Exercise prompt: All entries are to be returned verbatim.

The input:
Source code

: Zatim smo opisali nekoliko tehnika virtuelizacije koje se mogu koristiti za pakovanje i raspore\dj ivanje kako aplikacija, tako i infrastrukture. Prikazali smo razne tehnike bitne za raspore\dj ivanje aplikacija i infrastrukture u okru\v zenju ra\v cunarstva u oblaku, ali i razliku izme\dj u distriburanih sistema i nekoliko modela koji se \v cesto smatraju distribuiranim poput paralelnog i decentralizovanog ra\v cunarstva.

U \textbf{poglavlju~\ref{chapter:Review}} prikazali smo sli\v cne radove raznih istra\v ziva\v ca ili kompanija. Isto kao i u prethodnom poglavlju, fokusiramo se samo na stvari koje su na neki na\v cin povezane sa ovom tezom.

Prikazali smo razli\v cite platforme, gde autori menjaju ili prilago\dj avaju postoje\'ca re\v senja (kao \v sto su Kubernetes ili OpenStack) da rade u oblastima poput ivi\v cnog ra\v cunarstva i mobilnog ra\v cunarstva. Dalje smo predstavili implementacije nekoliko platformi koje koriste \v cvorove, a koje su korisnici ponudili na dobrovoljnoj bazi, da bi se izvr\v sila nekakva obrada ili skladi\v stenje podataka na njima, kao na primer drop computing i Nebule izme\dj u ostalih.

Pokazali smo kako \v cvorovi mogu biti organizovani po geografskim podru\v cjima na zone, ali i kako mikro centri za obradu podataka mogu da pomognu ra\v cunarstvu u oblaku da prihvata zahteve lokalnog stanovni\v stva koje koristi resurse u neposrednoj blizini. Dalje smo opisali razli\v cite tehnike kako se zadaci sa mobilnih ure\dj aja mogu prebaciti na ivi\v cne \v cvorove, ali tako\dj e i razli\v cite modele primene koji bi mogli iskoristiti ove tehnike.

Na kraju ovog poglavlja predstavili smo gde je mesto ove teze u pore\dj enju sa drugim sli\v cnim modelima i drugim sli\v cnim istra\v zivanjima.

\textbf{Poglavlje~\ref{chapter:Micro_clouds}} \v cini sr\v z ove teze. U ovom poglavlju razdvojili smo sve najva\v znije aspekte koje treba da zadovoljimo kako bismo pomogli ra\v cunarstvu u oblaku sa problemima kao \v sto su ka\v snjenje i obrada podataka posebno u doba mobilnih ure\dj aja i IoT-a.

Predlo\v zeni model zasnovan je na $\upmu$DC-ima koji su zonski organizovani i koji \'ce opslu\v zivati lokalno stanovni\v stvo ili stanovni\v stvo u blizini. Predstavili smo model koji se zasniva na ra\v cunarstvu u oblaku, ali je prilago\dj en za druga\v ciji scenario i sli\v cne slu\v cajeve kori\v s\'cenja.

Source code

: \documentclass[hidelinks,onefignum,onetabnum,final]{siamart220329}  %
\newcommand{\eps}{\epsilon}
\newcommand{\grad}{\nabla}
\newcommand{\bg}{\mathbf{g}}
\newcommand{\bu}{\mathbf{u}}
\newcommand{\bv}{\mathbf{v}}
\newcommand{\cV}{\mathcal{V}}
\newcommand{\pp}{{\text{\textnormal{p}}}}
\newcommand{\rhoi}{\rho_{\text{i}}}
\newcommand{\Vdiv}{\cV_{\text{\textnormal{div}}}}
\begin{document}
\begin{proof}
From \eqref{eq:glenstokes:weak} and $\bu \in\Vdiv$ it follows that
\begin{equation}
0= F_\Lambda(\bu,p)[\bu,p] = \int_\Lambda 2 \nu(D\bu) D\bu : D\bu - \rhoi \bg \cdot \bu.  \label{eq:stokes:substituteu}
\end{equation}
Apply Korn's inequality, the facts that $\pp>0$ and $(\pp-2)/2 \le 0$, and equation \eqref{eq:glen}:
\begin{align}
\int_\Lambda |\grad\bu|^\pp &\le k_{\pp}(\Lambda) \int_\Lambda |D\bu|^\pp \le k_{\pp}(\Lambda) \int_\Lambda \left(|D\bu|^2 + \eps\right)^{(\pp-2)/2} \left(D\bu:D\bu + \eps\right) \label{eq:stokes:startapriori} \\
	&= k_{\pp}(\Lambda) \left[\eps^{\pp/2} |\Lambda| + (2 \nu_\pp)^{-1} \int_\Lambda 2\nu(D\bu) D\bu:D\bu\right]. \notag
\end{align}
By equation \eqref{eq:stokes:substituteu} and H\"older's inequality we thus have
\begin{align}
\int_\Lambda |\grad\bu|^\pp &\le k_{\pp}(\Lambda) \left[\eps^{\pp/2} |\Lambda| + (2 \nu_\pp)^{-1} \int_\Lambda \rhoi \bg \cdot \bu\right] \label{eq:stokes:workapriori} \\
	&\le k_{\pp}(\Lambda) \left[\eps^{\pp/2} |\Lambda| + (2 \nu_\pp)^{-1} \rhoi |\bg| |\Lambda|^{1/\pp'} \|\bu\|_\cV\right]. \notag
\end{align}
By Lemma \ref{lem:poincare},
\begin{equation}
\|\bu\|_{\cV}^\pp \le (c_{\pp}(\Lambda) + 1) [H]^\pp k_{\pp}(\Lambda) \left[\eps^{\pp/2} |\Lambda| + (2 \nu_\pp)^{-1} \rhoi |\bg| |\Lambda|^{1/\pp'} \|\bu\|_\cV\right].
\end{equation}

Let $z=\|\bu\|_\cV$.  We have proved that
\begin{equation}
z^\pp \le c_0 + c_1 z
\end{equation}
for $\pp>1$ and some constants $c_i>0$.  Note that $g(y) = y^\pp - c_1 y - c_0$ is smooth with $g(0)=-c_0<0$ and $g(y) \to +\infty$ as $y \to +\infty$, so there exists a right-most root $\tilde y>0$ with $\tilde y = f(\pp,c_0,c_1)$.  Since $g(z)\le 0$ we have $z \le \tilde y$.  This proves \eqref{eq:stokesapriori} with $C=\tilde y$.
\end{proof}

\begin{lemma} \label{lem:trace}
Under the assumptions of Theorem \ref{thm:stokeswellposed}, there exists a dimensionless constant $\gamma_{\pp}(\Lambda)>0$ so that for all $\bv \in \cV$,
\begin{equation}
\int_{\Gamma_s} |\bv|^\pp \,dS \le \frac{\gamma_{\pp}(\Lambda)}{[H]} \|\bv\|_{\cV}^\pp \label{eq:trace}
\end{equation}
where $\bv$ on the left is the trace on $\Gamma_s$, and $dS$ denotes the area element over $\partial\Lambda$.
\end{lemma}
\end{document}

Your response:
Source code

: Zatim smo opisali nekoliko tehnika virtuelizacije koje se mogu koristiti za pakovanje i raspore\dj ivanje kako aplikacija, tako i infrastrukture. Prikazali smo razne tehnike bitne za raspore\dj ivanje aplikacija i infrastrukture u okru\v zenju ra\v cunarstva u oblaku, ali i razliku izme\dj u distriburanih sistema i nekoliko modela koji se \v cesto smatraju distribuiranim poput paralelnog i decentralizovanog ra\v cunarstva.

U \textbf{poglavlju~\ref{chapter:Review}} prikazali smo sli\v cne radove raznih istra\v ziva\v ca ili kompanija. Isto kao i u prethodnom poglavlju, fokusiramo se samo na stvari koje su na neki na\v cin povezane sa ovom tezom.

Prikazali smo razli\v cite platforme, gde autori menjaju ili prilago\dj avaju postoje\'ca re\v senja (kao \v sto su Kubernetes ili OpenStack) da rade u oblastima poput ivi\v cnog ra\v cunarstva i mobilnog ra\v cunarstva. Dalje smo predstavili implementacije nekoliko platformi koje koriste \v cvorove, a koje su korisnici ponudili na dobrovoljnoj bazi, da bi se izvr\v sila nekakva obrada ili skladi\v stenje podataka na njima, kao na primer drop computing i Nebule izme\dj u ostalih.

Pokazali smo kako \v cvorovi mogu biti organizovani po geografskim podru\v cjima na zone, ali i kako mikro centri za obradu podataka mogu da pomognu ra\v cunarstvu u oblaku da prihvata zahteve lokalnog stanovni\v stva koje koristi resurse u neposrednoj blizini. Dalje smo opisali razli\v cite tehnike kako se zadaci sa mobilnih ure\dj aja mogu prebaciti na ivi\v cne \v cvorove, ali tako\dj e i razli\v cite modele primene koji bi mogli iskoristiti ove tehnike.

Na kraju ovog poglavlja predstavili smo gde je mesto ove teze u pore\dj enju sa drugim sli\v cnim modelima i drugim sli\v cnim istra\v zivanjima.

\textbf{Poglavlje~\ref{chapter:Micro_clouds}} \v cini sr\v z ove teze. U ovom poglavlju razdvojili smo sve najva\v znije aspekte koje treba da zadovoljimo kako bismo pomogli ra\v cunarstvu u oblaku sa problemima kao \v sto su ka\v snjenje i obrada podataka posebno u doba mobilnih ure\dj aja i IoT-a.

Predlo\v zeni model zasnovan je na $\upmu$DC-ima koji su zonski organizovani i koji \'ce opslu\v zivati lokalno stanovni\v stvo ili stanovni\v stvo u blizini. Predstavili smo model koji se zasniva na ra\v cunarstvu u oblaku, ali je prilago\dj en za druga\v ciji scenario i sli\v cne slu\v cajeve kori\v s\'cenja.

Source code

: \documentclass[hidelinks,onefignum,onetabnum,final]{siamart220329}  %
\newcommand{\eps}{\epsilon}
\newcommand{\grad}{\nabla}
\newcommand{\bg}{\mathbf{g}}
\newcommand{\bu}{\mathbf{u}}
\newcommand{\bv}{\mathbf{v}}
\newcommand{\cV}{\mathcal{V}}
\newcommand{\pp}{{\text{\textnormal{p}}}}
\newcommand{\rhoi}{\rho_{\text{i}}}
\newcommand{\Vdiv}{\cV_{\text{\textnormal{div}}}}
\begin{document}
\begin{proof}
From \eqref{eq:glenstokes:weak} and $\bu \in\Vdiv$ it follows that
\begin{equation}
0= F_\Lambda(\bu,p)[\bu,p] = \int_\Lambda 2 \nu(D\bu) D\bu : D\bu - \rhoi \bg \cdot \bu.  \label{eq:stokes:substituteu}
\end{equation}
Apply Korn's inequality, the facts that $\pp>0$ and $(\pp-2)/2 \le 0$, and equation \eqref{eq:glen}:
\begin{align}
\int_\Lambda |\grad\bu|^\pp &\le k_{\pp}(\Lambda) \int_\Lambda |D\bu|^\pp \le k_{\pp}(\Lambda) \int_\Lambda \left(|D\bu|^2 + \eps\right)^{(\pp-2)/2} \left(D\bu:D\bu + \eps\right) \label{eq:stokes:startapriori} \\
	&= k_{\pp}(\Lambda) \left[\eps^{\pp/2} |\Lambda| + (2 \nu_\pp)^{-1} \int_\Lambda 2\nu(D\bu) D\bu:D\bu\right]. \notag
\end{align}
By equation \eqref{eq:stokes:substituteu} and H\"older's inequality we thus have
\begin{align}
\int_\Lambda |\grad\bu|^\pp &\le k_{\pp}(\Lambda) \left[\eps^{\pp/2} |\Lambda| + (2 \nu_\pp)^{-1} \int_\Lambda \rhoi \bg \cdot \bu\right] \label{eq:stokes:workapriori} \\
	&\le k_{\pp}(\Lambda) \left[\eps^{\pp/2} |\Lambda| + (2 \nu_\pp)^{-1} \rhoi |\bg| |\Lambda|^{1/\pp'} \|\bu\|_\cV\right]. \notag
\end{align}
By Lemma \ref{lem:poincare},
\begin{equation}
\|\bu\|_{\cV}^\pp \le (c_{\pp}(\Lambda) + 1) [H]^\pp k_{\pp}(\Lambda) \left[\eps^{\pp/2} |\Lambda| + (2 \nu_\pp)^{-1} \rhoi |\bg| |\Lambda|^{1/\pp'} \|\bu\|_\cV\right].
\end{equation}

Let $z=\|\bu\|_\cV$.  We have proved that
\begin{equation}
z^\pp \le c_0 + c_1 z
\end{equation}
for $\pp>1$ and some constants $c_i>0$.  Note that $g(y) = y^\pp - c_1 y - c_0$ is smooth with $g(0)=-c_0<0$ and $g(y) \to +\infty$ as $y \to +\infty$, so there exists a right-most root $\tilde y>0$ with $\tilde y = f(\pp,c_0,c_1)$.  Since $g(z)\le 0$ we have $z \le \tilde y$.  This proves \eqref{eq:stokesapriori} with $C=\tilde y$.
\end{proof}

\begin{lemma} \label{lem:trace}
Under the assumptions of Theorem \ref{thm:stokeswellposed}, there exists a dimensionless constant $\gamma_{\pp}(\Lambda)>0$ so that for all $\bv \in \cV$,
\begin{equation}
\int_{\Gamma_s} |\bv|^\pp \,dS \le \frac{\gamma_{\pp}(\Lambda)}{[H]} \|\bv\|_{\cV}^\pp \label{eq:trace}
\end{equation}
where $\bv$ on the left is the trace on $\Gamma_s$, and $dS$ denotes the area element over $\partial\Lambda$.
\end{lemma}
\end{document}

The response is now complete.